##### INPUT RECORDS #####
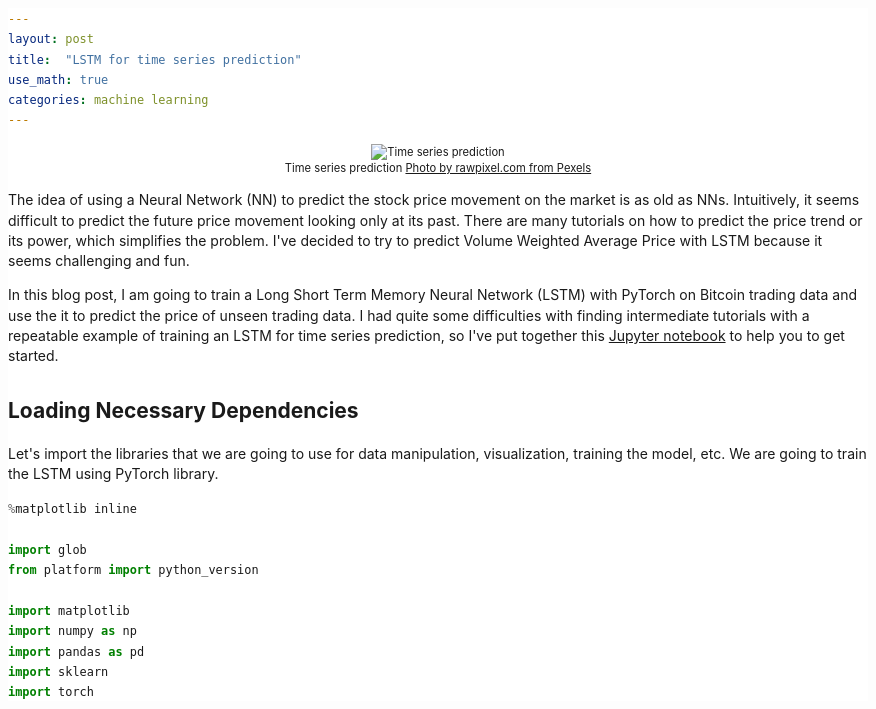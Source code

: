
 ```yaml
---
layout: post
title:  "LSTM for time series prediction"
use_math: true
categories: machine learning
---
```


<div style="font-size:80%; text-align:center;">
<div align="middle">
<img src="{{site.url}}/assets/images/2019-09-27-time-series-prediction-with-lstm/time-series-prediction.jpg
" alt="Time series prediction">
</div>
Time series prediction <a href="https://www.pexels.com/photo/photograph-of-a-document-1418347/">Photo by rawpixel.com from Pexels</a>
</div>


The idea of using a Neural Network (NN) to predict the stock price movement on the market is as old as NNs.
Intuitively, it seems difficult to predict the future price movement looking only at its past. 
There are many tutorials on how to predict the price trend or its power, which simplifies the problem.
I've decided to try to predict Volume Weighted Average Price with LSTM because it seems challenging and fun.

In this blog post, I am going to train a Long Short Term Memory Neural Network (LSTM) with PyTorch on Bitcoin trading data and use the it to predict the price of unseen trading data. 
I had quite some difficulties with finding intermediate tutorials with a repeatable example of training an LSTM for time series prediction, 
so I've put together this [Jupyter notebook]({{site.url}}/assets/notebooks/2019-09-27-time-series-prediction-with-lstm.ipynb) to help you to get started.

## Loading Necessary Dependencies

Let's import the libraries that we are going to use for data manipulation, visualization, training the model, etc.
We are going to train the LSTM using PyTorch library.


```python
%matplotlib inline

import glob
from platform import python_version

import matplotlib
import numpy as np
import pandas as pd
import sklearn
import torch
```
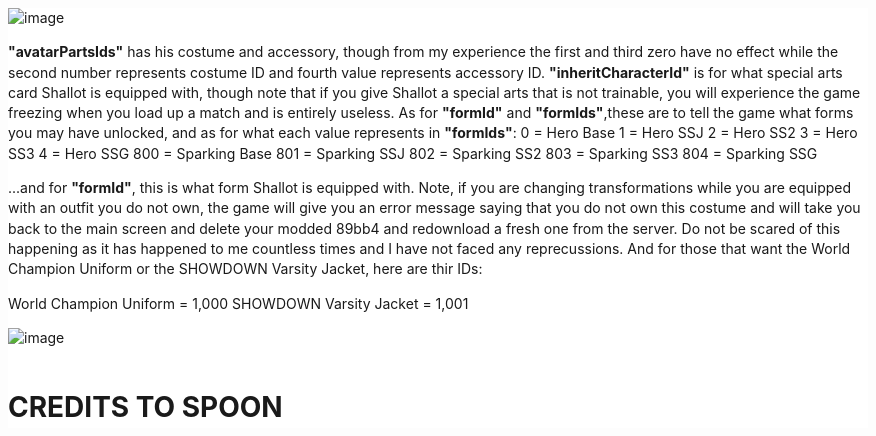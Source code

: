 ![image](https://media.discordapp.net/attachments/1246530079299731559/1261080006977654795/image.png?ex=66b29d47&is=66b14bc7&hm=760216d277f1ee42d08ddd38392ac92fff7d1e470796fdc4b607a1aa4f4e7e8b&=&format=webp&quality=lossless)

**"avatarPartsIds"** has his costume and accessory, though from my experience the first and third zero have no effect while the second number represents costume ID and fourth value represents accessory ID.
**"inheritCharacterId"** is for what special arts card Shallot is equipped with, though note that if you give Shallot a special arts that is not trainable, you will experience the game freezing when you load up a match and is entirely useless.
As for **"formId"** and **"formIds"**,these are to tell the game what forms you may have unlocked, and as for what each value represents in **"formIds"**:
0 = Hero Base
1 = Hero SSJ
2 = Hero SS2
3 = Hero SS3
4 = Hero SSG
800 = Sparking Base
801 = Sparking SSJ
802 = Sparking SS2
803 = Sparking SS3
804 = Sparking SSG

...and for **"formId"**, this is what form Shallot is equipped with.
Note, if you are changing transformations while you are equipped with an outfit you do not own, the game will give you an error message saying that you do not own this costume and will take you back to the main screen and delete your modded 89bb4 and redownload a fresh one from the server. Do not be scared of this happening as it has happened to me countless times and I have not faced any reprecussions.
And for those that want the World Champion Uniform or the SHOWDOWN Varsity Jacket, here are thir IDs:

World Champion Uniform = 1,000
SHOWDOWN Varsity Jacket = 1,001

![image](https://media.discordapp.net/attachments/1246530079299731559/1261080149831716884/79401673ff451.png?ex=66b29d69&is=66b14be9&hm=25beb356c6ec8deeb0f8d75357ab08f302b3c522bf395dad5890640b7e78e34d&=&format=webp&quality=lossless&width=635&height=653)



# CREDITS TO SPOON
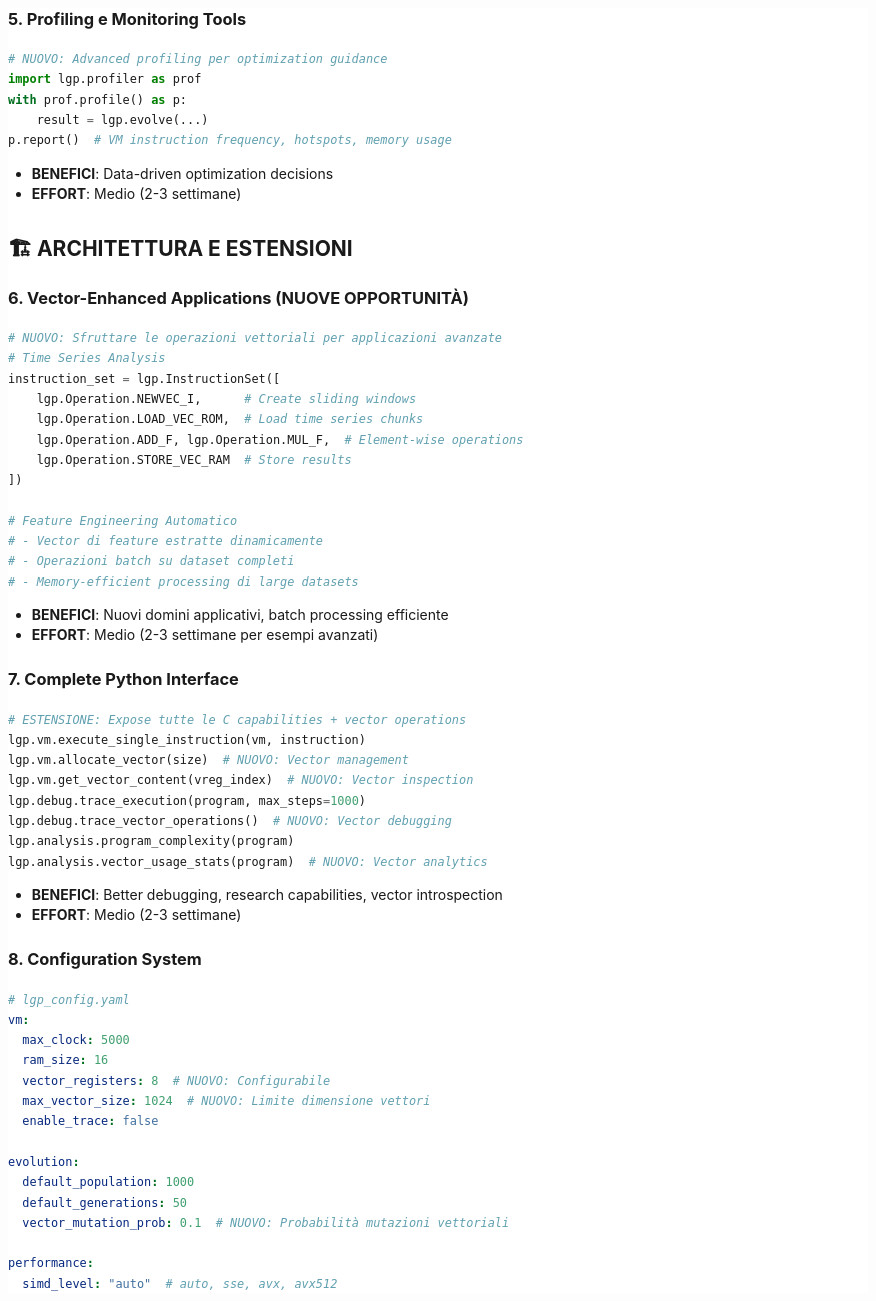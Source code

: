 ### 5. **Profiling e Monitoring Tools**
```python
# NUOVO: Advanced profiling per optimization guidance
import lgp.profiler as prof
with prof.profile() as p:
    result = lgp.evolve(...)
p.report()  # VM instruction frequency, hotspots, memory usage
```
- **BENEFICI**: Data-driven optimization decisions
- **EFFORT**: Medio (2-3 settimane)

## 🏗️ ARCHITETTURA E ESTENSIONI

### 6. **Vector-Enhanced Applications (NUOVE OPPORTUNITÀ)**
```python
# NUOVO: Sfruttare le operazioni vettoriali per applicazioni avanzate
# Time Series Analysis
instruction_set = lgp.InstructionSet([
    lgp.Operation.NEWVEC_I,      # Create sliding windows
    lgp.Operation.LOAD_VEC_ROM,  # Load time series chunks
    lgp.Operation.ADD_F, lgp.Operation.MUL_F,  # Element-wise operations
    lgp.Operation.STORE_VEC_RAM  # Store results
])

# Feature Engineering Automatico
# - Vector di feature estratte dinamicamente
# - Operazioni batch su dataset completi
# - Memory-efficient processing di large datasets
```
- **BENEFICI**: Nuovi domini applicativi, batch processing efficiente
- **EFFORT**: Medio (2-3 settimane per esempi avanzati)

### 7. **Complete Python Interface**
```python
# ESTENSIONE: Expose tutte le C capabilities + vector operations
lgp.vm.execute_single_instruction(vm, instruction)
lgp.vm.allocate_vector(size)  # NUOVO: Vector management
lgp.vm.get_vector_content(vreg_index)  # NUOVO: Vector inspection
lgp.debug.trace_execution(program, max_steps=1000)
lgp.debug.trace_vector_operations()  # NUOVO: Vector debugging
lgp.analysis.program_complexity(program)
lgp.analysis.vector_usage_stats(program)  # NUOVO: Vector analytics
```
- **BENEFICI**: Better debugging, research capabilities, vector introspection
- **EFFORT**: Medio (2-3 settimane)

### 8. **Configuration System**
```yaml
# lgp_config.yaml
vm:
  max_clock: 5000
  ram_size: 16
  vector_registers: 8  # NUOVO: Configurabile
  max_vector_size: 1024  # NUOVO: Limite dimensione vettori
  enable_trace: false

evolution:
  default_population: 1000
  default_generations: 50
  vector_mutation_prob: 0.1  # NUOVO: Probabilità mutazioni vettoriali

performance:
  simd_level: "auto"  # auto, sse, avx, avx512
```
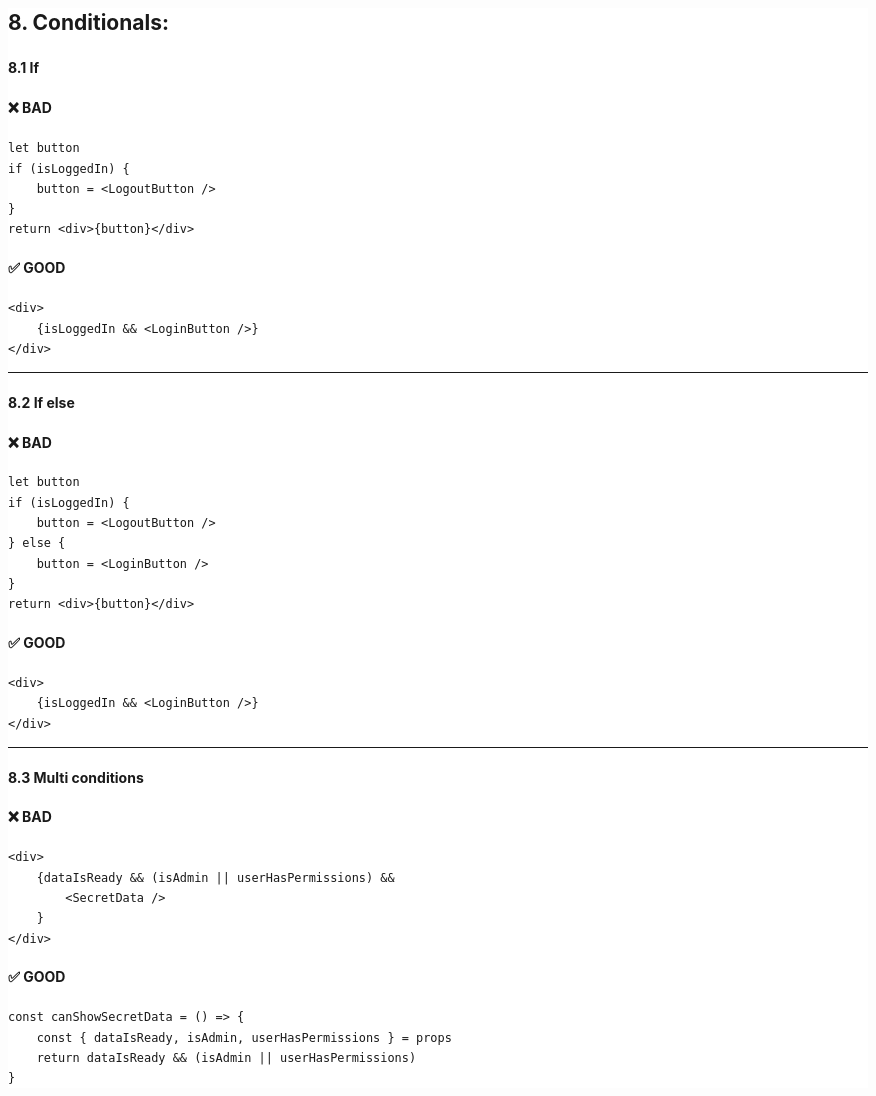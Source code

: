 ## 8. Conditionals:

#### 8.1 If

#### :x: BAD

    let button
    if (isLoggedIn) {
    	button = <LogoutButton />
    }
    return <div>{button}</div>

#### :white_check_mark: GOOD

    <div>
    	{isLoggedIn && <LoginButton />}
    </div>

---

#### 8.2 If else

#### :x: BAD

    let button
    if (isLoggedIn) {
    	button = <LogoutButton />
    } else {
    	button = <LoginButton />
    }
    return <div>{button}</div>

#### :white_check_mark: GOOD

    <div>
    	{isLoggedIn && <LoginButton />}
    </div>

---

#### 8.3 Multi conditions

#### :x: BAD

    <div>
    	{dataIsReady && (isAdmin || userHasPermissions) &&
    		<SecretData />
    	}
    </div>

#### :white_check_mark: GOOD

    const canShowSecretData = () => {
    	const { dataIsReady, isAdmin, userHasPermissions } = props
    	return dataIsReady && (isAdmin || userHasPermissions)
    }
#####
REQUIREMENT: How would the lines above read from the one with "## Loading Necessary Dependencies" to the one with "is entirely useless.", inclusive, with no pictures? Write them out exactly.

SOLVED PROBLEM:
## Loading Necessary Dependencies

Let's import the libraries that we are going to use for data manipulation, visualization, training the model, etc.
We are going to train the LSTM using PyTorch library.


```python
%matplotlib inline

import glob
from platform import python_version

import matplotlib
import numpy as np
import pandas as pd
import sklearn
import torch
```
Source code

: ![image](https://media.discordapp.net/attachments/1246530079299731559/1261080006977654795/image.png?ex=66b29d47&is=66b14bc7&hm=760216d277f1ee42d08ddd38392ac92fff7d1e470796fdc4b607a1aa4f4e7e8b&=&format=webp&quality=lossless)

**"avatarPartsIds"** has his costume and accessory, though from my experience the first and third zero have no effect while the second number represents costume ID and fourth value represents accessory ID.
**"inheritCharacterId"** is for what special arts card Shallot is equipped with, though note that if you give Shallot a special arts that is not trainable, you will experience the game freezing when you load up a match and is entirely useless.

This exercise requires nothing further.